The uncertainty that matters

The point estimate hides the real problem. Twenty-five years of counts pin down the drift only loosely and the variance more loosely still, and quasi-extinction risk is extremely sensitive to the variance. A parametric bootstrap makes this concrete: resample the whole monitoring series from the fitted model, re-estimate the parameters, and re-project. The spread of the resulting risk curves is enormous.

set.seed(4040); B <- 2000
band <- matrix(NA, B, length(years))
for (b in seq_len(B)) {
  lb <- numeric(years_obs + 1); lb[1] <- log(N0)
  for (t in seq_len(years_obs)) lb[t + 1] <- lb[t] + mu_hat + s_hat * rnorm(1)
  rb <- diff(lb); mub <- mean(rb); s2b <- var(rb)
  Ncb <- exp(lb[years_obs + 1]); db <- log(Ncb) - log(Nx)
  band[b, ] <- ext_cdf(years, db, mub, s2b)
}
lo <- apply(band, 2, quantile, 0.05); hi <- apply(band, 2, quantile, 0.95)

curve_df <- data.frame(year = years, pred = risk, lo = lo, hi = hi, sim = risk_sim)
ggplot(curve_df, aes(year)) +
  geom_ribbon(aes(ymin = lo, ymax = hi), fill = te_gold, alpha = 0.30) +
  geom_line(aes(y = pred), colour = te_forest, linewidth = 1.0) +
  geom_point(data = curve_df[seq(2, 50, by = 3), ], aes(y = sim), colour = te_brick, size = 1.4) +
  annotate("text", x = 2, y = 0.93, label = "90 percent interval (parameter uncertainty)",
           colour = "#8a7a30", hjust = 0, size = 3.1) +
  annotate("text", x = 30, y = 0.30, label = "diffusion formula (line), simulation (points)",
           colour = te_forest, hjust = 0, size = 3.1) +
  labs(title = "Cumulative risk of quasi-extinction",
       subtitle = "The point estimate is precise; the parameter uncertainty around it is wide",
       x = "Years from present", y = "Probability of quasi-extinction by year") +
  coord_cartesian(ylim = c(0, 1)) +
  theme_te()

A rising extinction-risk curve with red validation points on it, wrapped in a very wide gold uncertainty band that fills most of the panel by year 50. — Figure 2: The diffusion formula (forest line) matches simulation (red points), but the parameter uncertainty (gold band) spans almost the whole range.

c(P50_point = risk[50],
  P50_lower = lo[50], P50_upper = hi[50])

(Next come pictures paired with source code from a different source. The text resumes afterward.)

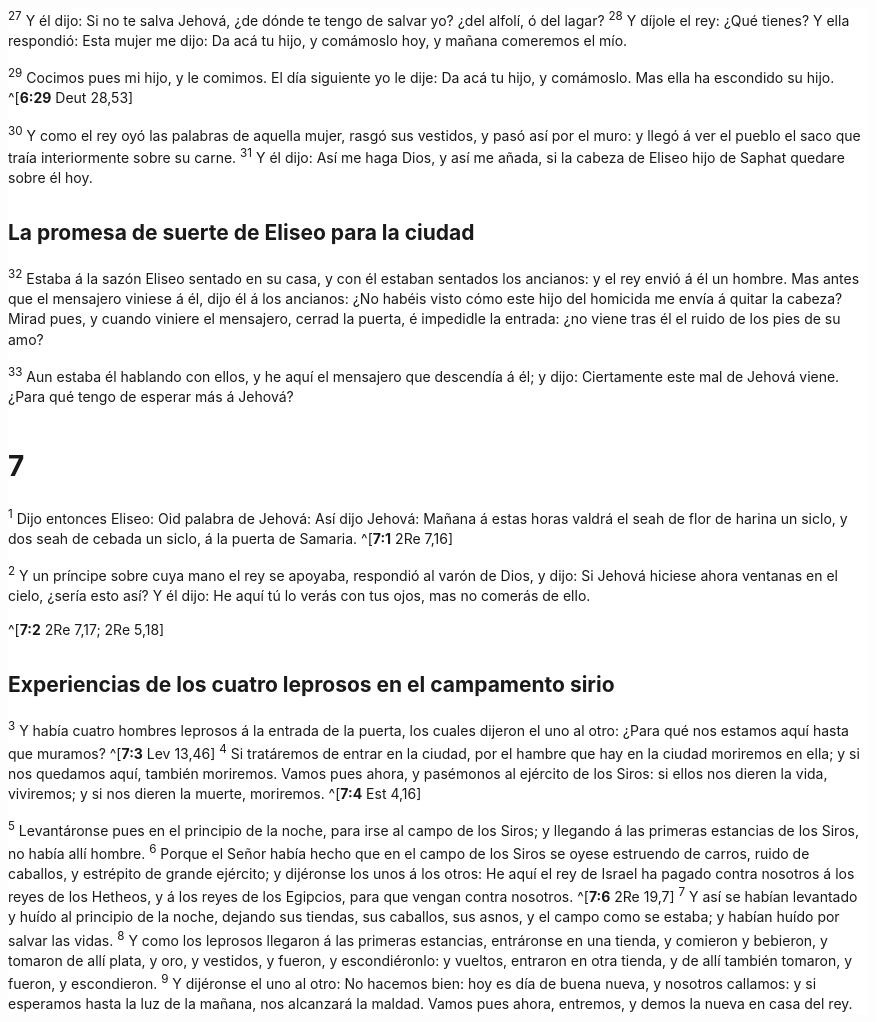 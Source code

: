 <sup class='bibleverse'>27</sup> Y él dijo: Si no te salva Jehová, ¿de dónde te tengo de salvar yo? ¿del alfolí, ó del lagar? <sup class='bibleverse'>28</sup> Y díjole el rey: ¿Qué tienes? Y ella respondió: Esta mujer me dijo: Da acá tu hijo, y comámoslo hoy, y mañana comeremos el mío. 


<sup class='bibleverse'>29</sup> Cocimos pues mi hijo, y le comimos. El día siguiente yo le dije: Da acá tu hijo, y comámoslo. Mas ella ha escondido su hijo. 
^[**6:29** Deut 28,53] 


<sup class='bibleverse'>30</sup> Y como el rey oyó las palabras de aquella mujer, rasgó sus vestidos, y pasó así por el muro: y llegó á ver el pueblo el saco que traía interiormente sobre su carne. <sup class='bibleverse'>31</sup> Y él dijo: Así me haga Dios, y así me añada, si la cabeza de Eliseo hijo de Saphat quedare sobre él hoy. 



## La promesa de suerte de Eliseo para la ciudad
<sup class='bibleverse'>32</sup> Estaba á la sazón Eliseo sentado en su casa, y con él estaban sentados los ancianos: y el rey envió á él un hombre. Mas antes que el mensajero viniese á él, dijo él á los ancianos: ¿No habéis visto cómo este hijo del homicida me envía á quitar la cabeza? Mirad pues, y cuando viniere el mensajero, cerrad la puerta, é impedidle la entrada: ¿no viene tras él el ruido de los pies de su amo? 


<sup class='bibleverse'>33</sup> Aun estaba él hablando con ellos, y he aquí el mensajero que descendía á él; y dijo: Ciertamente este mal de Jehová viene. ¿Para qué tengo de esperar más á Jehová? 

# 7 
<sup class='bibleverse'>1</sup> Dijo entonces Eliseo: Oid palabra de Jehová: Así dijo Jehová: Mañana á estas horas valdrá el seah de flor de harina un siclo, y dos seah de cebada un siclo, á la puerta de Samaria. 
^[**7:1** 2Re 7,16] 


<sup class='bibleverse'>2</sup> Y un príncipe sobre cuya mano el rey se apoyaba, respondió al varón de Dios, y dijo: Si Jehová hiciese ahora ventanas en el cielo, ¿sería esto así? Y él dijo: He aquí tú lo verás con tus ojos, mas no comerás de ello. 

^[**7:2** 2Re 7,17; 2Re 5,18] 


## Experiencias de los cuatro leprosos en el campamento sirio
<sup class='bibleverse'>3</sup> Y había cuatro hombres leprosos á la entrada de la puerta, los cuales dijeron el uno al otro: ¿Para qué nos estamos aquí hasta que muramos? ^[**7:3** Lev 13,46] <sup class='bibleverse'>4</sup> Si tratáremos de entrar en la ciudad, por el hambre que hay en la ciudad moriremos en ella; y si nos quedamos aquí, también moriremos. Vamos pues ahora, y pasémonos al ejército de los Siros: si ellos nos dieren la vida, viviremos; y si nos dieren la muerte, moriremos. 
^[**7:4** Est 4,16] 
 

<sup class='bibleverse'>5</sup> Levantáronse pues en el principio de la noche, para irse al campo de los Siros; y llegando á las primeras estancias de los Siros, no había allí hombre. <sup class='bibleverse'>6</sup> Porque el Señor había hecho que en el campo de los Siros se oyese estruendo de carros, ruido de caballos, y estrépito de grande ejército; y dijéronse los unos á los otros: He aquí el rey de Israel ha pagado contra nosotros á los reyes de los Hetheos, y á los reyes de los Egipcios, para que vengan contra nosotros. ^[**7:6** 2Re 19,7] <sup class='bibleverse'>7</sup> Y así se habían levantado y huído al principio de la noche, dejando sus tiendas, sus caballos, sus asnos, y el campo como se estaba; y habían huído por salvar las vidas. <sup class='bibleverse'>8</sup> Y como los leprosos llegaron á las primeras estancias, entráronse en una tienda, y comieron y bebieron, y tomaron de allí plata, y oro, y vestidos, y fueron, y escondiéronlo: y vueltos, entraron en otra tienda, y de allí también tomaron, y fueron, y escondieron. <sup class='bibleverse'>9</sup> Y dijéronse el uno al otro: No hacemos bien: hoy es día de buena nueva, y nosotros callamos: y si esperamos hasta la luz de la mañana, nos alcanzará la maldad. Vamos pues ahora, entremos, y demos la nueva en casa del rey.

   P50_point    P50_lower    P50_upper 
0.6391742327 0.0005195964 1.0000012214

The 50-year risk has a point estimate near 0.64, but a 90 percent bootstrap interval that runs from close to zero to close to one. From 25 years of counts, the honest answer is that the population might be nearly safe or nearly doomed over this horizon, and the data cannot separate those. This is not a flaw in the method; it is the method reporting how little a short, noisy series can say. Fieberg and others have made the same point repeatedly, and it is the reason a single headline risk number should never travel without its interval.

Caveats worth stating

The model assumes density independence, which is reasonable for a small population far from carrying capacity but wrong for one near it. It uses only environmental variance and ignores demographic stochasticity, the extra chance variation in births and deaths that matters when abundance is very low; setting the quasi-extinction threshold well above one individual, at 25 here, keeps the analysis in the range where the continuous approximation holds. Lande separated these sources of risk formally in 1993, and for a structured population the drift and variance you feed in are simply the stochastic growth rate and its variance from the matrix model in the companion post on stochastic growth.

References

Dennis B, Munholland PL, Scott JM 1991. Ecological Monographs 61(2):115-143 (10.2307/1943004).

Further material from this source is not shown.